Document images with source code:
....
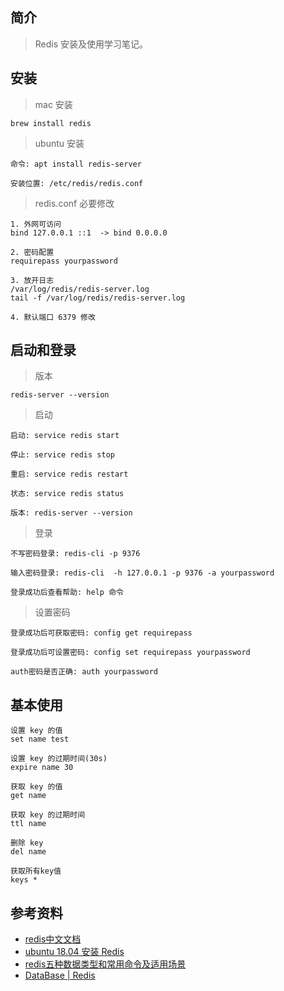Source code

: ## 简介

> Redis 安装及使用学习笔记。

## 安装

> mac 安装

```text
brew install redis
```

> ubuntu 安装

```text
命令: apt install redis-server

安装位置: /etc/redis/redis.conf
```

> redis.conf 必要修改

```text
1. 外网可访问
bind 127.0.0.1 ::1  -> bind 0.0.0.0

2. 密码配置
requirepass yourpassword

3. 放开日志
/var/log/redis/redis-server.log
tail -f /var/log/redis/redis-server.log

4. 默认端口 6379 修改
```

## 启动和登录

> 版本

```text
redis-server --version
```

> 启动

```text
启动: service redis start

停止: service redis stop

重启: service redis restart

状态: service redis status

版本: redis-server --version
```

> 登录

```text
不写密码登录: redis-cli -p 9376

输入密码登录: redis-cli  -h 127.0.0.1 -p 9376 -a yourpassword

登录成功后查看帮助: help 命令
```

> 设置密码

```text
登录成功后可获取密码: config get requirepass

登录成功后可设置密码: config set requirepass yourpassword

auth密码是否正确: auth yourpassword
```

## 基本使用

```text
设置 key 的值
set name test

设置 key 的过期时间(30s)
expire name 30

获取 key 的值
get name

获取 key 的过期时间
ttl name 

删除 key
del name

获取所有key值
keys *
```

## 参考资料

- [redis中文文档](http://www.redis.cn/documentation.html)
- [ubuntu 18.04 安装 Redis](https://wangxin1248.github.io/linux/2018/07/ubuntu18.04-install-redis.html)
- [redis五种数据类型和常用命令及适用场景](https://www.cnblogs.com/ryanlamp/p/9689682.html)
- [DataBase | Redis](https://www.bookstack.cn/read/Nodejs-Roadmap/redis.md)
....
** Task details **
With the pictures removed, print the entries above exactly.

** Exercise output **
Source code

: ## 简介

> Redis 安装及使用学习笔记。

## 安装

> mac 安装

```text
brew install redis
```

> ubuntu 安装

```text
命令: apt install redis-server

安装位置: /etc/redis/redis.conf
```

> redis.conf 必要修改

```text
1. 外网可访问
bind 127.0.0.1 ::1  -> bind 0.0.0.0

2. 密码配置
requirepass yourpassword

3. 放开日志
/var/log/redis/redis-server.log
tail -f /var/log/redis/redis-server.log

4. 默认端口 6379 修改
```

## 启动和登录

> 版本

```text
redis-server --version
```

> 启动

```text
启动: service redis start

停止: service redis stop

重启: service redis restart

状态: service redis status

版本: redis-server --version
```

> 登录

```text
不写密码登录: redis-cli -p 9376

输入密码登录: redis-cli  -h 127.0.0.1 -p 9376 -a yourpassword

登录成功后查看帮助: help 命令
```

> 设置密码

```text
登录成功后可获取密码: config get requirepass

登录成功后可设置密码: config set requirepass yourpassword

auth密码是否正确: auth yourpassword
```

## 基本使用

```text
设置 key 的值
set name test

设置 key 的过期时间(30s)
expire name 30

获取 key 的值
get name

获取 key 的过期时间
ttl name 

删除 key
del name

获取所有key值
keys *
```

## 参考资料

- [redis中文文档](http://www.redis.cn/documentation.html)
- [ubuntu 18.04 安装 Redis](https://wangxin1248.github.io/linux/2018/07/ubuntu18.04-install-redis.html)
- [redis五种数据类型和常用命令及适用场景](https://www.cnblogs.com/ryanlamp/p/9689682.html)
- [DataBase | Redis](https://www.bookstack.cn/read/Nodejs-Roadmap/redis.md)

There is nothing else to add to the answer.